DAKAR, ÇA L'AFFICHE MAL
Toujours avides de taxes, les mairies des communes ont donné leur agrément à une multitude de réseaux d’annonceurs. L’agglomération s’enlaidit d’environ un panneau d’affichage tous les 100 mètres, une prolifération qui défigure le paysage urbain

En juin 2015, le querelleur maire de Mermoz-Sacré-Cœur, Barthélémy Dias, devant le non-paiement de taxes municipales dues à sa commune par les régies publicitaires, fait tout bonnement procéder à la démolition de leurs panneaux. En juillet 2016, la chambre administrative de la Cour suprême – saisie par les sociétés Régipub, Regidak et Cauris Com – annule la délibération du conseil municipal de Sacré-Cœur fixant les taux et les modalités d’assiette applicables à la publicité, ainsi que les redevances sur le mobilier urbain.
Mais le forcing de l’édile avait déjà consacré la mainmise des municipalités sur l’affichage urbain. Les régies n’ont eu d’autre choix que de s’y plier. Les 19 communes de la capitale, héritant cette prérogative de la mairie centrale qui la délivrait jusqu’alors avec parcimonie, ont généreusement et abusivement distribué des autorisations d’affichage.
Une invasion
Depuis, c’est (encore plus) le souk sur les artères dakaroises. Toujours avides de collecter davantage de taxes, les mairies des communes ont donné leur agrément à une multitude de réseaux d’annonceurs, professionnels ou pas, pour ne pas dire à tout le monde : agences de pub, business schools privées, industriels, afficheurs informels… Résultat : l’agglomération s’enlaidit d’environ un panneau d’affichage tous les 100 mètres (au mieux), une prolifération qui défigure le paysage urbain.

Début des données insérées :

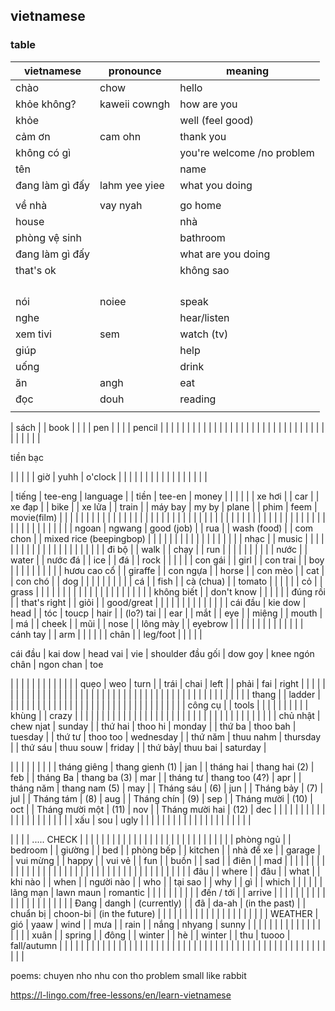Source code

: ## vietnamese


### table

| vietnamese | pronounce | meaning |
| --- | --- | --- |
| chào | chow | hello |
| khỏe không? | kaweii cowngh | how are you |
| khỏe |  | well (feel good) |
| cảm ơn | cam ohn | thank you |
| không có gì |  | you're welcome /no problem |
| tên  |  | name |
| đang làm gì đấy | lahm yee yiee | what you doing |
|  |  |  |
| về nhà | vay nyah | go home |
| house |  | nhà |
| phòng vệ sinh |  | bathroom |
| đang làm gì đấy |  | what are you doing |
| that's ok |  | không sao |
|  |  |  |
|  |  |  |
|  |  |  |
|  |  |  |
| nói | noiee | speak |
| nghe |  | hear/listen |
| xem tivi | sem | watch (tv) |
| giúp |  | help |
| uống |  | drink |
| ăn | angh | eat |
| đọc | douh | reading |
|  |  |  |

| sách |  | book |
|  |  | pen |
|  |  | pencil |
|  |  |  |
|  |  |  |
|  |  |  |
|  |  |  |
|  |  |  |
|  |  |  |
|  |  |  |
|  |  |  |
|  |  |  |


tiền bạc

|  |  |  |
| giờ | yuhh | o'clock |
|  |  |  |
|  |  |  |
|  |  |  |
|  |  |  |

| tiếng | tee-eng | language |
| tiền | tee-en | money |
|  |  |  |
| xe hơi |  | car |
| xe đạp |  | bike |
| xe lửa |  | train |
| máy bay | my by | plane |
| phim | feem | movie(film) |
|  |  |  |
|  |  |  |
|  |  |  |
|  |  |  |
|  |  |  |
|  |  |  |
|  |  |  |
|  |  |  |
|  |  |  |
|  |  |  |
|  |  |  |
|  |  |  |
|  |  |  |
|  |  |  |
|  |  |  |
| ngoan | ngwang | good (job) |
| rua |  | wash (food) |
| com chon |  | mixed rice (beepingbop) |
|  |  |  |
|  |  |  |
|  |  |  |
|  |  |  |
| nhạc |  | music |
|  |  |  |
|  |  |  |
|  |  |  |
|  |  |  |
|  |  |  |
| đi bộ |  | walk |
| chạy |  | run |
|  |  |  |
|  |  |  |
| nước |  | water |
| nước đá |  | ice |
| đá |  | rock |
|  |  |  |
| con gái |  | girl |
| con trai |  | boy |
|  |  |  |
|  |  |  |
| hươu cao cổ |  | giraffe |
| con ngựa |  | horse |
| con mèo |  | cat |
| con chó |  | dog |
|  |  |  |
|  |  |  |
| cá |  | fish |
| cà (chua) |  | tomato |
|  |  |  |
| cỏ |  | grass |
|  |  |  |
|  |  |  |
|  |  |  |
|  |  |  |
|  |  |  |
| không biết |  | don't know |
|  |  |  |
| đúng rồi |  | that's right |
| giỏi |  | good/great |
|  |  |  |
|  |  |  |
|  |  |  |
| cái đầu | kie dow | head |
| tóc | toucp | hair |
| (lo?) tai |  | ear |
| mắt |  | eye |
| miệng |  | mouth |
| má |  | cheek |
| mũi |  | nose |
| lông mày |  | eyebrow |
|  |  |  |
|  |  |  |
|  |  |  |
| cánh tay |  | arm |
|  |  |  |
| chân |  | leg/foot |
|  |  |  |


cái đầu | kai dow |  head
vai | vie | shoulder
đầu gối | dow goy | knee
ngón chân | ngon chan | toe


|  |  |  |
|  |  |  |
|  |  |  |
| quẹo | weo | turn |
| trái | chai | left |
| phải | fai | right |
|  |  |  |
|  |  |  |
|  |  |  |
|  |  |  |
|  |  |  |
|  |  |  |
|  |  |  |
|  |  |  |
|  |  |  |
|  |  |  |
|  |  |  |
|  |  |  |
| thang |  | ladder |
|  |  |  |
|  |  |  |
|  |  |  |
|  |  |  |
|  |  |  |
|  |  |  |
|  |  |  |
|  |  |  |
| công cụ |  | tools |
|  |  |  |
|  |  |  |
| khùng |  | crazy |
|  |  |  |
|  |  |  |
|  |  |  |
|  |  |  |
|  |  |  |
|  |  |  |
|  |  |  |
|  |  |  |
|  |  |  |
| chủ nhật | chew njat | sunday |
| thứ hai | thoo hi | monday |
| thứ ba | thoo bah | tuesday |
| thứ tư | thoo too | wednesday |
| thứ năm | thuu nahm | thursday |
| thứ sáu | thuu souw | friday |
| thứ bảy| thuu bai | saturday |

|  |  |  |
|  |  |  |
| tháng giêng | thang gienh (1) | jan |
| tháng hai | thang hai (2) | feb |
| tháng Ba | thang ba (3) | mar |
| tháng tư | thang too (4?) | apr |
| tháng năm | thang nam (5) | may |
| Tháng sáu | (6) | jun |
| Tháng bảy | (7) | jul |
| Tháng tám | (8) | aug |
| Tháng chín | (9) | sep |
| Tháng mười | (10) | oct |
| Tháng mười một | (11) | nov |
| Tháng mười hai | (12) | dec |
|  |  |  |
|  |  |  |
|  |  |  |
|  |  |  |
|  |  |  |
| xấu  | sou | ugly |
|  |  |  |
|  |  |  |
|  |  |  |
|  |  |  |
|  |  |  |

|  |  |  |
..... CHECK
|  |  |  |
|  |  |  |
|  |  |  |
|  |  |  |
|  |  |  |
|  |  |  |
|  |  |  |
| phòng ngủ |  | bedroom |
| giường |  | bed |
| phòng bếp |  | kitchen |
| nhà để xe |  | garage |
| vui mừng |  | happy |
| vui vẻ |  | fun |
| buồn |  | sad |
| điên |  | mad |
|  |  |  |
|  |  |  |
|  |  |  |
|  |  |  |
|  |  |  |
|  |  |  |
|  |  |  |
|  |  |  |
|  |  |  |
|  |  |  |
| đâu |  | where |
| đâu |  | what |
| khi nào |  | when |
| người nào |  | who |
| tại sao |  | why |
| gì |  | which |
|  |  |  |
| lãng mạn | lawn maun | romantic |
|  |  |  |
|  |  |  |
| đến / tới |  | arrive |
|  |  |  |
|  |  |  |
|  |  |  |
|  |  |  |
|  |  |  |
| Đang | dangh | (currently) |
| đã | da-ah | (in the past) |
| chuẩn bị | choon-bi | (in the future) |
|  |  |  |
|  |  |  |
|  |  |  |
|  |  |  |
|  |  |  |
WEATHER
| gió | yaaw | wind |
| mưa |  | rain |
| nắng | nhyang | sunny |
|  |  |  |
|  |  |  |
|  |  |  |
|  |  |  |
| xuân |  | spring |
| đông |  | winter |
| hè |  | winter |
| thu | tuooo | fall/autumn |
|  |  |  |
|  |  |  |
|  |  |  |
|  |  |  |
|  |  |  |
|  |  |  |
|  |  |  |
|  |  |  |
|  |  |  |
|  |  |  |
|  |  |  |
|  |  |  |
|  |  |  |


poems:
chuyen nho nhu con tho
problem small like rabbit




https://l-lingo.com/free-lessons/en/learn-vietnamese
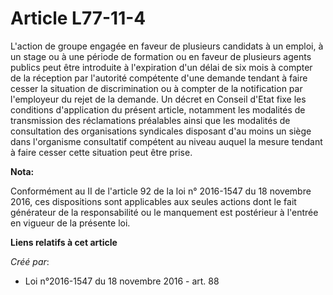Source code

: # Article L77-11-4

L'action de groupe engagée en faveur de plusieurs candidats à un emploi, à un stage ou à une période de formation ou en
faveur de plusieurs agents publics peut être introduite à l'expiration d'un délai de six mois à compter de la réception par
l'autorité compétente d'une demande tendant à faire cesser la situation de discrimination ou à compter de la notification par
l'employeur du rejet de la demande. Un décret en Conseil d'Etat fixe les conditions d'application du présent article,
notamment les modalités de transmission des réclamations préalables ainsi que les modalités de consultation des organisations
syndicales disposant d'au moins un siège dans l'organisme consultatif compétent au niveau auquel la mesure tendant à faire
cesser cette situation peut être prise.

**Nota:**

Conformément au II de l'article 92 de la loi n° 2016-1547 du 18 novembre 2016, ces dispositions sont applicables aux seules
actions dont le fait générateur de la responsabilité ou le manquement est postérieur à l'entrée en vigueur de la présente
loi.

**Liens relatifs à cet article**

_Créé par_:

  - Loi n°2016-1547 du 18 novembre 2016 - art. 88
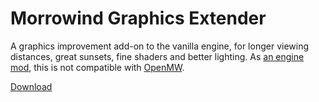 # Morrowind Graphics Extender

A graphics improvement add-on to the vanilla engine, for longer viewing distances, great sunsets, fine shaders and
better lighting. As [an engine mod](./game-engine-and-utilities.md), this is not compatible with [OpenMW](./openmw.md).

[Download](https://www.nexusmods.com/morrowind/mods/41102)
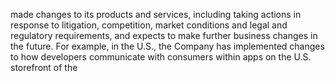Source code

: made changes to its products and services, including taking actions in response to litigation, competition, market conditions and
legal  and  regulatory  requirements,  and  expects  to  make  further  business  changes  in  the  future.  For  example,  in  the  U.S.,  the
Company has implemented changes to how developers communicate with consumers within apps on the U.S. storefront of the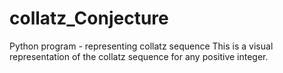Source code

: # collatz_Conjecture
Python program - representing collatz sequence 
This is a visual representation of the collatz sequence for any positive integer. 
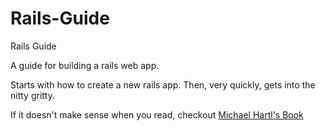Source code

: # Rails-Guide
Rails Guide 

A guide for building a rails web app.

Starts with how to create a new rails app.
Then, very quickly, gets into the nitty gritty.

If it doesn't make sense when you read, checkout 
[Michael Hartl's Book](https://www.railstutorial.org/book)

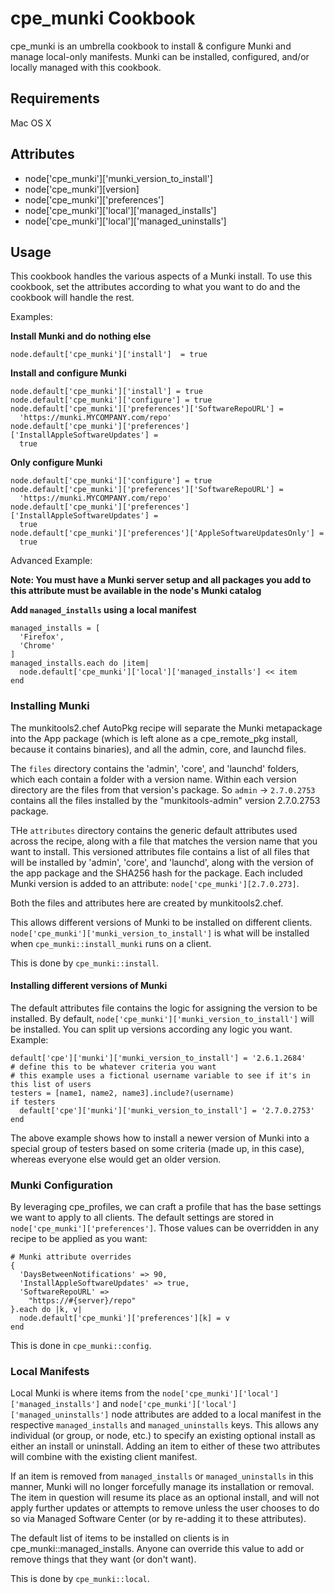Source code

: cpe_munki Cookbook
==================
cpe_munki is an umbrella cookbook to install & configure Munki and manage local-only manifests.  Munki can be installed, configured, and/or locally managed with this cookbook.

Requirements
------------
Mac OS X

Attributes
----------
* node['cpe_munki']['munki_version_to_install']
* node['cpe_munki'][version]
* node['cpe_munki']['preferences']
* node['cpe_munki']['local']['managed_installs']
* node['cpe_munki']['local']['managed_uninstalls']

Usage
-----
This cookbook handles the various aspects of a Munki install. To use this cookbook,
set the attributes according to what you want to do and the cookbook will handle the rest.

Examples:

**Install Munki and do nothing else**

    node.default['cpe_munki']['install']  = true

**Install and configure Munki**

    node.default['cpe_munki']['install'] = true
    node.default['cpe_munki']['configure'] = true
    node.default['cpe_munki']['preferences']['SoftwareRepoURL'] =
      'https://munki.MYCOMPANY.com/repo'
    node.default['cpe_munki']['preferences']['InstallAppleSoftwareUpdates'] =
      true

**Only configure Munki**

    node.default['cpe_munki']['configure'] = true
    node.default['cpe_munki']['preferences']['SoftwareRepoURL'] =
      'https://munki.MYCOMPANY.com/repo'
    node.default['cpe_munki']['preferences']['InstallAppleSoftwareUpdates'] =
      true
    node.default['cpe_munki']['preferences']['AppleSoftwareUpdatesOnly'] =
      true

Advanced Example:

**Note: You must have a Munki server setup and all packages you add to this attribute
must be available in the node's Munki catalog**

**Add `managed_installs` using a local manifest**

    managed_installs = [
      'Firefox',
      'Chrome'
    ]
    managed_installs.each do |item|
      node.default['cpe_munki']['local']['managed_installs'] << item
    end

### Installing Munki
The munkitools2.chef AutoPkg recipe will separate the Munki metapackage into the App package (which is left alone as a cpe_remote_pkg install, because it contains binaries), and all the admin, core, and launchd files.

The `files` directory contains the 'admin', 'core', and 'launchd' folders, which each contain a folder with a version name. Within each version directory are the files from that version's package. So `admin` -> `2.7.0.2753` contains all the files installed by the "munkitools-admin" version 2.7.0.2753 package.

THe `attributes` directory contains the generic default attributes used across the recipe, along with a file that matches the version name that you want to install. This versioned attributes file contains a list of all files that will be installed by 'admin', 'core', and 'launchd', along with the version of the app package and the SHA256 hash for the package.  Each included Munki version is added to an attribute:
`node['cpe_munki'][2.7.0.273]`.

Both the files and attributes here are created by munkitools2.chef.

This allows different versions of Munki to be installed on different clients. `node['cpe_munki']['munki_version_to_install']` is what will be installed when `cpe_munki::install_munki` runs on a client.

This is done by `cpe_munki::install`.

#### Installing different versions of Munki
The default attributes file contains the logic for assigning the version to be installed. By default, `node['cpe_munki']['munki_version_to_install']` will be installed.  You can split up versions according any logic you want.  Example:

    default['cpe']['munki']['munki_version_to_install'] = '2.6.1.2684'
    # define this to be whatever criteria you want
    # this example uses a fictional username variable to see if it's in this list of users
    testers = [name1, name2, name3].include?(username)
    if testers
      default['cpe']['munki']['munki_version_to_install'] = '2.7.0.2753'
    end

The above example shows how to install a newer version of Munki into a special group of testers based on some criteria (made up, in this case), whereas everyone else would get an older version.

### Munki Configuration
By leveraging cpe_profiles, we can craft a profile that has the base settings we want to apply to all clients. The default settings are stored in `node['cpe_munki']['preferences']`.  Those values can be overridden in any recipe to be applied as you want:

    # Munki attribute overrides
    {
      'DaysBetweenNotifications' => 90,
      'InstallAppleSoftwareUpdates' => true,
      'SoftwareRepoURL' =>
        "https://#{server}/repo"
    }.each do |k, v|
      node.default['cpe_munki']['preferences'][k] = v
    end

This is done in `cpe_munki::config`.

### Local Manifests
Local Munki is where items from the `node['cpe_munki']['local']['managed_installs']` and `node['cpe_munki']['local']['managed_uninstalls']` node attributes are added to a local manifest in the respective `managed_installs` and `managed_uninstalls` keys.  This allows any individual (or group, or node, etc.) to specify an existing optional install as either an install or uninstall.  Adding an item to either of these two attributes will combine with the existing client manifest.

If an item is removed from `managed_installs` or `managed_uninstalls` in this manner, Munki will no longer forcefully manage its installation or removal. The item in question will resume its place as an optional install, and will not apply further updates or attempts to remove unless the user chooses to do so via Managed Software Center (or by re-adding it to these attributes).

The default list of items to be installed on clients is in cpe_munki::managed_installs. Anyone can override this value to add or remove things that they want (or don't want).

This is done by `cpe_munki::local`.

Médias de proximité transformés en marteaux-pilons totalitaires, ces cohortes de panneaux publicitaires visent la ménagère de moins de 50 ans. En tête des produits promus, le khessal (produit de dépigmentation cutanée) et les bouillons cubes. Contre les premiers, il y a eu une levée de boucliers avec la campagne ñul kukk (« noire d’ébène », en wolof ), qui, à son tour, a dégainé ses panneaux – et a fait long feu.